== About this task ==
Retype the opening lines of the data exactly, stopping after the line that contains "The paper proposes". Skip every picture.

*** Given records ***

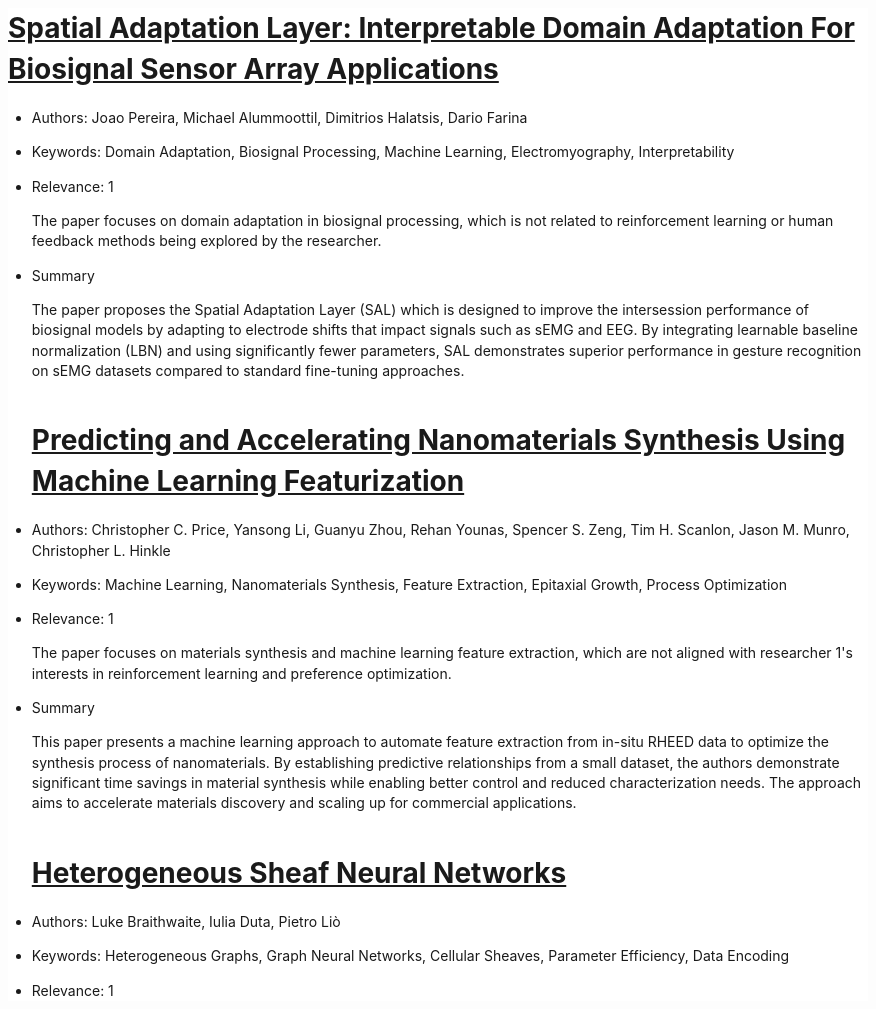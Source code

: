   # [Spatial Adaptation Layer: Interpretable Domain Adaptation For Biosignal   Sensor Array Applications](http://arxiv.org/abs/2409.08058v1)

- Authors: Joao Pereira, Michael Alummoottil, Dimitrios Halatsis, Dario Farina

- Keywords: Domain Adaptation, Biosignal Processing, Machine Learning, Electromyography, Interpretability

- Relevance: 1
  
  The paper focuses on domain adaptation in biosignal processing, which is not related to reinforcement learning or human feedback methods being explored by the researcher.  

- Summary
  
  The paper proposes the Spatial Adaptation Layer (SAL) which is designed to improve the intersession performance of biosignal models by adapting to electrode shifts that impact signals such as sEMG and EEG. By integrating learnable baseline normalization (LBN) and using significantly fewer parameters, SAL demonstrates superior performance in gesture recognition on sEMG datasets compared to standard fine-tuning approaches.  
  
  # [Predicting and Accelerating Nanomaterials Synthesis Using Machine   Learning Featurization](http://arxiv.org/abs/2409.08054v1)

- Authors: Christopher C. Price, Yansong Li, Guanyu Zhou, Rehan Younas, Spencer S. Zeng, Tim H. Scanlon, Jason M. Munro, Christopher L. Hinkle

- Keywords: Machine Learning, Nanomaterials Synthesis, Feature Extraction, Epitaxial Growth, Process Optimization

- Relevance: 1
  
  The paper focuses on materials synthesis and machine learning feature extraction, which are not aligned with researcher 1's interests in reinforcement learning and preference optimization.

- Summary
  
  This paper presents a machine learning approach to automate feature extraction from in-situ RHEED data to optimize the synthesis process of nanomaterials. By establishing predictive relationships from a small dataset, the authors demonstrate significant time savings in material synthesis while enabling better control and reduced characterization needs. The approach aims to accelerate materials discovery and scaling up for commercial applications.
  
  # [Heterogeneous Sheaf Neural Networks](http://arxiv.org/abs/2409.08036v1)

- Authors: Luke Braithwaite, Iulia Duta, Pietro Liò

- Keywords: Heterogeneous Graphs, Graph Neural Networks, Cellular Sheaves, Parameter Efficiency, Data Encoding

- Relevance: 1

*** End of Given records ***

== Written reply ==
Source code

:   # [Spatial Adaptation Layer: Interpretable Domain Adaptation For Biosignal   Sensor Array Applications](http://arxiv.org/abs/2409.08058v1)

- Authors: Joao Pereira, Michael Alummoottil, Dimitrios Halatsis, Dario Farina

- Keywords: Domain Adaptation, Biosignal Processing, Machine Learning, Electromyography, Interpretability

- Relevance: 1
  
  The paper focuses on domain adaptation in biosignal processing, which is not related to reinforcement learning or human feedback methods being explored by the researcher.  

- Summary
  
  The paper proposes the Spatial Adaptation Layer (SAL) which is designed to improve the intersession performance of biosignal models by adapting to electrode shifts that impact signals such as sEMG and EEG. By integrating learnable baseline normalization (LBN) and using significantly fewer parameters, SAL demonstrates superior performance in gesture recognition on sEMG datasets compared to standard fine-tuning approaches.  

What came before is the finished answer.